20 Lessons from My 20s

As I enter my thirties, I reflect on all that I have learned over the past decade.


This month, I turned 30.

As a child, this number seemed incredibly far off. Like a “galaxy, far, far away,” kind of off.

I enthusiastically awaited adulthood and all the privileges that it afforded me:
The freedom to see whoever you want.
The choice to eat whatever you want.
The time to do anything whenever you want.
The ability to go wherever you want.

And so on and so forth.

With my childlike creativity, I fantasized about future me and the life she would have. I imagined myself to be married to my high school sweetheart with 3 kids and living in our house in the suburbs with our golden retriever.

Currently, I have actualized none of these things.
And neither do I want any of these things.
At least, not for right now.

Our wants and desires may morph as we mature, but what does not waver are the lessons imparted upon us. We can only grow and build upon them with each successive year. (Or so we hope!)

1. Try everything.

Understanding your personal psyche is complex. The best way to develop a sense of self is to try everything and anything that piques your interest.
How are you supposed to know who you are and what you want if you have not exposed yourself to it?

2. Do what brings you joy and the appropriate people and opportunities will present themselves.

Having a shared activity to talk about and do together makes it easier to develop friendships. Making connections brings you to the forefront of that person’s mind when there’s something they think you’ll be interested in. Thus, furthering the path of unique, personally-catered opportunities.

3. Quality over quantity.

Establishing long-lasting friendships as an adult requires careful effort. Unlike middle school, high school, or college, there aren’t a multitudinous amount of people who have little to no responsibilities or obligations and have the time and money to hang out all the time. (Unless of course, you happen to be a cast member of a reality TV show.)
We have to be protective of our time and energy and who we entrust that to. Additionally, having a more intimate circle of companions ensures that you are able to give the proper time and attention required to grow and develop that relationship.
Spending time together builds comfort, comfort breeds trust, and trust develops intimacy.

4. A red flag is only a red flag if you see it as a red flag.

Red flags apply to any kind of relationship, whether they’re romantic, platonic, professional. When you understand yourself, you understand what values you hold yourself to and how you would like to see that in the people you surround yourself with.
What are you willing to overlook in order to coexist peacefully with others?

5. Stay true to your word.

Commit to what you say and follow up with what you do.
You are committing to two people when you do so: yourself and the party that you have promised.

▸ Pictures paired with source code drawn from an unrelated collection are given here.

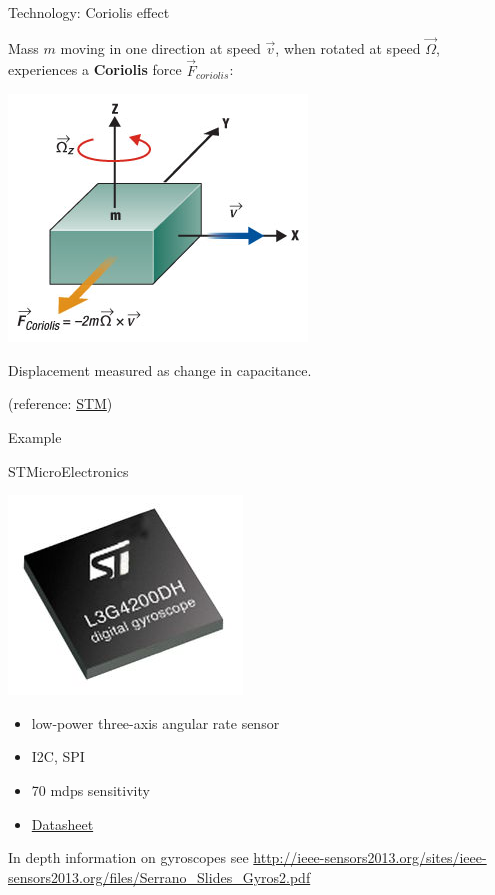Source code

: \documentclass[compress]{beamer}
\begin{document}
\begin{frame}{Technology: Coriolis effect}

    Mass $m$ moving in one direction at speed $\vec{v}$, when rotated at speed $\vec\Omega$,
    experiences a {\bf Coriolis} force $\vec{F}_{coriolis}$:

        \begin{center}
            \includegraphics[width=0.5\linewidth]{coriolis}
        \end{center}
    Displacement measured as change in capacitance.


    (reference: \href{http://electroiq.com/blog/2010/11/introduction-to-mems-gyroscopes/}{STM})

\end{frame}

\begin{frame}{Example}

STMicroElectronics

    \begin{center}
        \includegraphics[width=0.3\linewidth]{stm_gyro}
    \end{center}

\begin{itemize}

\item
  low-power three-axis angular rate sensor
\item
  I2C, SPI
\item
  70 mdps sensitivity
\item
  \href{http://www.st.com/web/en/resource/technical/document/datasheet/CD00265057.pdf}{Datasheet}
\end{itemize}

\small
    In depth information on gyroscopes see \url{http://ieee-sensors2013.org/sites/ieee-sensors2013.org/files/Serrano_Slides_Gyros2.pdf}

\end{frame}
\end{document}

This demonstrates a level of integrity and honor. When a promise is not realized, trust is deteriorated.

6. Be logical with your emotions.

I am a sensitive individual. I feel and lead with my heart. This complicates decision-making, seeing as emotions are mercurial.
To reign myself in, I try to look at the whole picture and wait for emotions to pass to take a more objective view of the situation at hand. Acting on extreme highs and lows will only bring you to regret faster.

7. You should never have to convince someone to love you.

We all carry a certain level of people-pleasing attributes within us. It’s one thing to want to make someone happy. It’s another thing to make them happy at our own expense, usually in the form of hiding our true intentions for fear of withdrawn love or overextending ourselves.
If this person truly cares for you, then you won’t have to persuade them to care. And they will be willing to work with your needs.

8. Live within your means.

Ahh, yes. Financial responsibility.
When you’ve never had money before, it’s very easy to get swept away by the magical buying power of your first real paycheck and credit cards.
This is where friends and respect for personal values is important. If your group spends $500 per person on a regular Saturday night, then you too will find yourself buying/eating/drinking/socializing your way into bankruptcy.

9. Impermanence is permanent.

Those negative emotions you’re feeling? They’ll pass.
I know it feels as if we will be frozen in this manner forever, but we’ve been through it. We’ve made it through every single “worst moment of our lives.

10. If you wait for perfection, you’ll never start.

You don’t need 6-pack abs to show yourself in a bikini.
Your blog doesn’t have to be reviewed by 5 people before you post it.
I think it was from this book, about how women feel the need to fulfill 110% of a job listing’s requirements in order to apply; whereas, men will be under qualified as hell but still shoot their shot. And guess who gets the promotion?

11. If you believe, you can achieve.

The only one who can accomplish things for you is well, you.
You have the power to change your own life.
Don’t let things like public scrutiny, fear of judgment, fear of failure, etc etc bar you from becoming the “You,” you were meant to be.

12. You are the master of your own happiness.

I have found myself stressing over dinner plans (of all things) because I’m concerned about if the guests will like the location, the food, the drinks, the ambiance, the other attendees, etc.
The simplest way to deal with this would be to plan for myself.
Make myself happy.
You can only be responsible for your own emotions.

13. With every heartbreak, your ability to love grows even stronger.

After each dissolved romantic relationship, I am at an emotional low. I think to myself: “I’ll never find a love like this. This is horrible. I never want to experience this again. I’m just going to become a spinster.
But then I heal.
I troubleshoot all those points of contention and learn how to love the next person better. I learn how to love myself better.

14. Make decisions for the person you want to be.

Something I’ve wanted to overcome for quite some time is social anxiety. The average person who meets me now would believe I have no issues, but it’s because I’ve built myself to this point.
I put in the work.
Slowly, I did more and more things that put me in discomfort, adapted to that discomfort, and then moved onto a higher level of discomfort.

15. We’re all narcissists.

The spotlight effect is a tendency in which we believe people are more preoccupied about us than they actually are. We’ve all had those moments where we perseverate on interactions or had a feeling that people were staring at us. In actuality, people are more concerned about their own well-being.

16. Loneliness is chronic.

When I caught coronavirus last month, I was in limited physical contact. I looked to my job, my friends, and my romantic partner and nitpicked.
Was I lonely because something was deficient in those relationships?
No, I simply felt a discomfort in my aloneness.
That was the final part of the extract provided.